Because I’m such a shining example of power and achievement, people are constantly asking me, “Charlie, what is the secret to your success?”
Normally I tell them to suck eggs and have my driver run over their feet, but for you dear reader I’ll explain the four-step process:
- Move to New York without much of a plan and get a comically tiny apartment.
- Have a wildly rich and very powerful uncle that can reluctantly give you a job in his company’s mailroom.
- When delivering mail, find an empty office and pretend to be upper management, making decisions and moves that no one would do.
- Sleep with your uncle’s wife.
It’s that easy.
… well, not really; that’s just the plot to The Secret of My Succe$s – the 1987 film I’m going to review today.
The Secret of My Succe$s was yet another 80s yuppie-fest movie that asked “Is money really THAT important?” You see, the 80s were filled with those movies – Trading Places, Wall Street, and Glengarry Glen Ross are just a few. The times then were pretty similar to the times now, and the movies coming out were simply trying to portray the high cost of living.
The Secret of My Succe$s is a film starring Michael J. Fox as Brantley Foster; a young kid out of the country who dreams of being as rich and successful as his distant uncle Howard Prescott (Richard Jordan), so he drops everything and moves to New York.
You know, as far as I can tell moving to New York is pretty easy.
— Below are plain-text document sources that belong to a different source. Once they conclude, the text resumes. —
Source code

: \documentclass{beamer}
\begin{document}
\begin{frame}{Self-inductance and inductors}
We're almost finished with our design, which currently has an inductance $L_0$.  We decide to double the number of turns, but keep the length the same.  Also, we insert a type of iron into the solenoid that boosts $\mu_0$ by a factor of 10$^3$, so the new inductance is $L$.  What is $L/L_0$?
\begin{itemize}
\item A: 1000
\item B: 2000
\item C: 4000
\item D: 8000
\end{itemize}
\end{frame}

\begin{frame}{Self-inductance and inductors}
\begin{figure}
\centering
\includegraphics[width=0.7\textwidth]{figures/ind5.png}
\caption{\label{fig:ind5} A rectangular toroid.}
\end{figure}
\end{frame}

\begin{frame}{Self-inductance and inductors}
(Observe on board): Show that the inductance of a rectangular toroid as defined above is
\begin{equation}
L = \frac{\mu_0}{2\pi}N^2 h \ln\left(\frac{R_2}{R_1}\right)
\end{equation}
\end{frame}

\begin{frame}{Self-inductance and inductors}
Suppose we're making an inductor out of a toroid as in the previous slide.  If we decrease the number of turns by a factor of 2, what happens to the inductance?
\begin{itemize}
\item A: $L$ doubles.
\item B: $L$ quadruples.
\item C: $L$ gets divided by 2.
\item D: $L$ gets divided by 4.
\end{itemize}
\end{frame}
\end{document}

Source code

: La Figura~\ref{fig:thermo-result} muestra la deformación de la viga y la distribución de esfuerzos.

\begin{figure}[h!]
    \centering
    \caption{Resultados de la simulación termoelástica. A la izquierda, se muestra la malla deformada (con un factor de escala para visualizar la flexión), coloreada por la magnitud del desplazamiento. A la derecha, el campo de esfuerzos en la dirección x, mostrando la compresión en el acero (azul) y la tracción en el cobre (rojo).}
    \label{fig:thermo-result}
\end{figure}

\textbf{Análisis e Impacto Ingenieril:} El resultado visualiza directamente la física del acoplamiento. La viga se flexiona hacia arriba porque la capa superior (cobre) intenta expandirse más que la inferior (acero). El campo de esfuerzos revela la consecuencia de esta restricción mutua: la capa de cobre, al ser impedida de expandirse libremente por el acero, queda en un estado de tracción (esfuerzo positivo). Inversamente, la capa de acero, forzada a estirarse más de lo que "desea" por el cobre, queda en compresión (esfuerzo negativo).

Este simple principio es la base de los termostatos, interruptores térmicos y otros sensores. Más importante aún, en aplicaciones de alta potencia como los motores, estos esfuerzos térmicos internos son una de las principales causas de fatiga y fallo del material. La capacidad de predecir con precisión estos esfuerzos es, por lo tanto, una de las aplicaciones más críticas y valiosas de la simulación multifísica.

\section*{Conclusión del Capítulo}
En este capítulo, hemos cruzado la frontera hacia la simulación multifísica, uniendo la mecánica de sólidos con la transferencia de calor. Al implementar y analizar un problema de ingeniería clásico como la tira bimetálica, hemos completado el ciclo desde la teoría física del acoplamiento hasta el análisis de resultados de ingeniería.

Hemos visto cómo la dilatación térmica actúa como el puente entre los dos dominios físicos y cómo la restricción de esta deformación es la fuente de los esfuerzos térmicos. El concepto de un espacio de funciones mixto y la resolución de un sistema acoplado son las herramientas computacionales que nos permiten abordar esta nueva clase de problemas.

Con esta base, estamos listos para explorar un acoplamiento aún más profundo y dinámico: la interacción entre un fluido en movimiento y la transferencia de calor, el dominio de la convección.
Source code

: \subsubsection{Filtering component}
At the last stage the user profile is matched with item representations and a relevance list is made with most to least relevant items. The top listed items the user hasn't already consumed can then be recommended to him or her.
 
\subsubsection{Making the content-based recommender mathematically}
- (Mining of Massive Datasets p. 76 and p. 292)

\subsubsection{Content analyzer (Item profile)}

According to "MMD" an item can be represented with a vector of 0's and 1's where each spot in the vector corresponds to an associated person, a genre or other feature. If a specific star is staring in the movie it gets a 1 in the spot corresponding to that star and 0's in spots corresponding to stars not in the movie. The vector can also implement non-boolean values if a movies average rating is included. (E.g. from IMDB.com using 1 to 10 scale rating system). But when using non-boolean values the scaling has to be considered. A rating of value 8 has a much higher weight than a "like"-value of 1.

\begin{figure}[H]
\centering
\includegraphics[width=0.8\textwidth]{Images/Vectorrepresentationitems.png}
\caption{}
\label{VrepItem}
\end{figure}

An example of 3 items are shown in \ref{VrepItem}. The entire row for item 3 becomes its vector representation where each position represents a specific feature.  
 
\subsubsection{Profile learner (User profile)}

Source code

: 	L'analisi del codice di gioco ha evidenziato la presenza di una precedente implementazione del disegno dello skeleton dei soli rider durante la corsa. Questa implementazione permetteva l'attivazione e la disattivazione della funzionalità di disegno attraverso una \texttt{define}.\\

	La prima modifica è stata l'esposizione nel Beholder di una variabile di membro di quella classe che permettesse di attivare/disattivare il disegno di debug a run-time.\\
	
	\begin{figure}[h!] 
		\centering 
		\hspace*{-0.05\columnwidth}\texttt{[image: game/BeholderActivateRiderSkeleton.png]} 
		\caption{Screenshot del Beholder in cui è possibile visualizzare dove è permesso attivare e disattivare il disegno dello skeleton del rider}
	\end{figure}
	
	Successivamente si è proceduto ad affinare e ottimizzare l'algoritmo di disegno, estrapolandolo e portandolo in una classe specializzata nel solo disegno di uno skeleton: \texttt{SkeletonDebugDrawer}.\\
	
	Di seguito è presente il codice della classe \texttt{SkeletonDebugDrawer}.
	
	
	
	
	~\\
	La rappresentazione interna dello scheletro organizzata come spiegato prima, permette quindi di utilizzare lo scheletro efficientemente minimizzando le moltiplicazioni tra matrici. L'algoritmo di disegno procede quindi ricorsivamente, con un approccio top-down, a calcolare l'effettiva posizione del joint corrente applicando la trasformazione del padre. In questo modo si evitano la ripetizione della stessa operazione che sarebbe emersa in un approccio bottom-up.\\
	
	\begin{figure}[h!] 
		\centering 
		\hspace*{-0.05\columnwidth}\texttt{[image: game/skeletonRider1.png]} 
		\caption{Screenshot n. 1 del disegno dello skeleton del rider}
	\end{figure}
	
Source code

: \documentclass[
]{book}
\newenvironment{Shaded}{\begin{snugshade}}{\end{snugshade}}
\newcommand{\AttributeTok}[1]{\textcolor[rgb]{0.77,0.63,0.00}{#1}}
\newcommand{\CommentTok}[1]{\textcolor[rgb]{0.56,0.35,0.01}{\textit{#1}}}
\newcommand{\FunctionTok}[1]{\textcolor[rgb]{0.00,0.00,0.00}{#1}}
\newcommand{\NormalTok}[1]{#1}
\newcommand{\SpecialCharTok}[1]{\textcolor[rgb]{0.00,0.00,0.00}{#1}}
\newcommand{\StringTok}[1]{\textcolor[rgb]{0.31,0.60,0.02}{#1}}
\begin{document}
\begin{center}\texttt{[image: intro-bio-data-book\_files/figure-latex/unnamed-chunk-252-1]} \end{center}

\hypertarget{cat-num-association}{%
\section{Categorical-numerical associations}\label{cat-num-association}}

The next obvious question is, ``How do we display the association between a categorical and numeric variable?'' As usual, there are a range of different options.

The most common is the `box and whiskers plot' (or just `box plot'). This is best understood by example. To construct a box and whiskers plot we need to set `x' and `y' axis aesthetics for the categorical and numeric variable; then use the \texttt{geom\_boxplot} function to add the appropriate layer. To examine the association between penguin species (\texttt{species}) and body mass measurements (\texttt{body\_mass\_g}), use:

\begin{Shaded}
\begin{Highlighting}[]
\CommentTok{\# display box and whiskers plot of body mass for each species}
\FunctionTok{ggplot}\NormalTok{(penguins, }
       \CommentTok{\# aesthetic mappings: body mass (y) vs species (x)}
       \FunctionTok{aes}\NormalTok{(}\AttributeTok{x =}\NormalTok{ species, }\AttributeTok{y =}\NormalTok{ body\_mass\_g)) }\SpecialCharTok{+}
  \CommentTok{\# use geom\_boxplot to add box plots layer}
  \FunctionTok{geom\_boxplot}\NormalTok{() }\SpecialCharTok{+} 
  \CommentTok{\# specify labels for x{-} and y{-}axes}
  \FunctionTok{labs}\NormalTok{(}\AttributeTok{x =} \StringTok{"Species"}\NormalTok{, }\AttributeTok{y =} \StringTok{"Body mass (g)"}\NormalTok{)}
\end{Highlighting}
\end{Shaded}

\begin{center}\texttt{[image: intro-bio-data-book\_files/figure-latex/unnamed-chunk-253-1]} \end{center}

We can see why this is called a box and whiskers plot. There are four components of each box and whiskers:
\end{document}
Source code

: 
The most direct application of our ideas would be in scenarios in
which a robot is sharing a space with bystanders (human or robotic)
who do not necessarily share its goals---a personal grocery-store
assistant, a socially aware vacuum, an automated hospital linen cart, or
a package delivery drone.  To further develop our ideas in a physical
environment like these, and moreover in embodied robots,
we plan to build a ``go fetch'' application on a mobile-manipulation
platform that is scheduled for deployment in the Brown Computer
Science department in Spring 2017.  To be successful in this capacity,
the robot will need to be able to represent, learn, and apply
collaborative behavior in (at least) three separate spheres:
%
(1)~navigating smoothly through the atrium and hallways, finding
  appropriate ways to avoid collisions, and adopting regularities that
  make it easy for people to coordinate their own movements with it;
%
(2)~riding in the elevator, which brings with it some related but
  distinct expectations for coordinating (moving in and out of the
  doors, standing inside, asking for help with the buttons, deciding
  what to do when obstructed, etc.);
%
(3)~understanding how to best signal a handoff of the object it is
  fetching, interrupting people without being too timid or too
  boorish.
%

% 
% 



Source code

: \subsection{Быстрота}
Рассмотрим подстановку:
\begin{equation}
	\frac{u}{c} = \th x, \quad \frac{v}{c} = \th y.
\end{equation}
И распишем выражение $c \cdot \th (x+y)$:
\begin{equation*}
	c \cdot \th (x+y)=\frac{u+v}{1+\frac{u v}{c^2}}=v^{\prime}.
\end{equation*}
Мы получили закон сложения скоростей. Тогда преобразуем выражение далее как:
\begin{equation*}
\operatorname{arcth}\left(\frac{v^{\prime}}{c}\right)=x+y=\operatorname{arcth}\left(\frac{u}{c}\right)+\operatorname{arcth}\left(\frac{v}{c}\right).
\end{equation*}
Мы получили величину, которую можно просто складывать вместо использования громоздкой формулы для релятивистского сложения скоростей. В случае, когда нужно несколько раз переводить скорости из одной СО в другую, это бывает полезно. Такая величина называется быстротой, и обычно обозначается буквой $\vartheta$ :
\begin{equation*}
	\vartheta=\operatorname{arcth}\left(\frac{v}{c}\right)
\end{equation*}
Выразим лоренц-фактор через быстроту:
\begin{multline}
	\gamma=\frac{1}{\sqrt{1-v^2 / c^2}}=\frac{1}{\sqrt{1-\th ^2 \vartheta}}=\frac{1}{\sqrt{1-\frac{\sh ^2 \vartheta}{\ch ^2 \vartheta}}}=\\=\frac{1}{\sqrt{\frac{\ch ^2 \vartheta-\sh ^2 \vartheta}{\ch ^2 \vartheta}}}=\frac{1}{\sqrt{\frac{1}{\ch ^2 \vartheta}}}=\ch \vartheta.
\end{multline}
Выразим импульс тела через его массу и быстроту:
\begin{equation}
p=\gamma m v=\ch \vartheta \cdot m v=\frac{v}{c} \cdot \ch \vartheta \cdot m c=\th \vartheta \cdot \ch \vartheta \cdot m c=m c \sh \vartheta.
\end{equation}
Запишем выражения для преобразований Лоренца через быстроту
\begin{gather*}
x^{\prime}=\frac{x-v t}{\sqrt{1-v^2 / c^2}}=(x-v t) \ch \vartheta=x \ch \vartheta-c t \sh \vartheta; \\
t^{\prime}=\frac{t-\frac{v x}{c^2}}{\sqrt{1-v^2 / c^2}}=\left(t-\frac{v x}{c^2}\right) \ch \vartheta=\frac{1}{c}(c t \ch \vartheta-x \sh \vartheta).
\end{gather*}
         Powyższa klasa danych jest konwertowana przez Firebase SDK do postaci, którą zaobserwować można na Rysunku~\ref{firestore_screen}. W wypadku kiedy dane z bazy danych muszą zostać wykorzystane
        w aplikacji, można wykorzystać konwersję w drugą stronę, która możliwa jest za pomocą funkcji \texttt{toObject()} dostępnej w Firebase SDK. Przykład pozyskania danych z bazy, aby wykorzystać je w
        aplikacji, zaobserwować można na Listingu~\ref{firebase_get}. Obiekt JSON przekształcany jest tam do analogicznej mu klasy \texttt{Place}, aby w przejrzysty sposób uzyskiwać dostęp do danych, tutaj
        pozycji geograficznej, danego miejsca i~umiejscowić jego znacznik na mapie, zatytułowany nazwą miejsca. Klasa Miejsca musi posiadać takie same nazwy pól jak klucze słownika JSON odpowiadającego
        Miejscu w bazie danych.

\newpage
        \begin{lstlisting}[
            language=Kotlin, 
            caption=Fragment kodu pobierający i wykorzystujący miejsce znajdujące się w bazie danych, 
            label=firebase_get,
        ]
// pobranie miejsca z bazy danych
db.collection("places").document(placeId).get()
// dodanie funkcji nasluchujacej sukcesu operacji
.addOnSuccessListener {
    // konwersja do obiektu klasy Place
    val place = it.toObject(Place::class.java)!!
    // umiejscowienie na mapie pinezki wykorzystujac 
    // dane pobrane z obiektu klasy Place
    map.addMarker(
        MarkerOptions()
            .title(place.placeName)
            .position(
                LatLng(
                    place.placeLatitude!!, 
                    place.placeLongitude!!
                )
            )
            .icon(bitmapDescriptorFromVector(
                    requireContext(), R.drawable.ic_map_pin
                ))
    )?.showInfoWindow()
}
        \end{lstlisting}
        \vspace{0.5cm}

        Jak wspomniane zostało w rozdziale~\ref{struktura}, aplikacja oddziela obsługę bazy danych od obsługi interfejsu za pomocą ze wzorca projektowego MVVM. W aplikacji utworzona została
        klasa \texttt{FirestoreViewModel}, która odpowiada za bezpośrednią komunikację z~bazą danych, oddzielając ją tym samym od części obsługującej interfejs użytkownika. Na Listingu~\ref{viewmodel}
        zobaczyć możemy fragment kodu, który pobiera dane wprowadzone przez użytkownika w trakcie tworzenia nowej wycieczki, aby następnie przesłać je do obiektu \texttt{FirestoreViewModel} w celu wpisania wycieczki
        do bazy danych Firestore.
I wonder why no one does it?
Anyway, things don’t really work out in the beginning for Foster and he quickly finds that both women and happiness are hard to come by without the money he desires; so, in desperation, he contacts Prescott and is grudgingly given a job in the mailroom.
While doing mailroom duty, Foster discovers an office from a recently laid-off employee, Carlton Whitfield, and decides to make camp. While there, he answers the phone as Whitfield, solves a huge problem, and then decides to be Whitfield; essentially jumping decades of work into management.
As mentioned above, Foster quickly discovers that with power comes money and women–
–wait, isn’t that Scarface?
Regardless; as you can imagine high jinks ensue when Foster tries to balance his act without alerting his uncle as well as coming off as the super-successful businessman to his New York crush and now girlfriend Christy Wills (played by the ultra-hot and my own Supergirl crush Helen Slater).
Oh, and Foster bangs his uncle’s wife, Auntie Vera.
If you’re looking for nostalgia of the time you can’t go wrong with this one – it has Michael J Fox, Helen Slater, an awesome soundtrack (including “Oh Yeah” by Yello – that DAY BOW BOW song you heard in Ferris Bueller’s Day Off), and so, so much 1980s fashion.
The ending is expected and we all go home felling better about ourselves because the kid from Family Ties learns a valuable lesson about life.
All-in-all it’s a really dumb movie held together by the THINNEST of strings.
Questions will pop into your head like “How does no one notice Foster and Whitfield are the same person? Didn’t either person make ANY acquaintances in the office?” and “Seriously, can anyone just wander into a Fortune 500 company and work an empty office?”
Well, I guess the answer to that last one is yes.
How do you think I got my gig at Forces of Geek?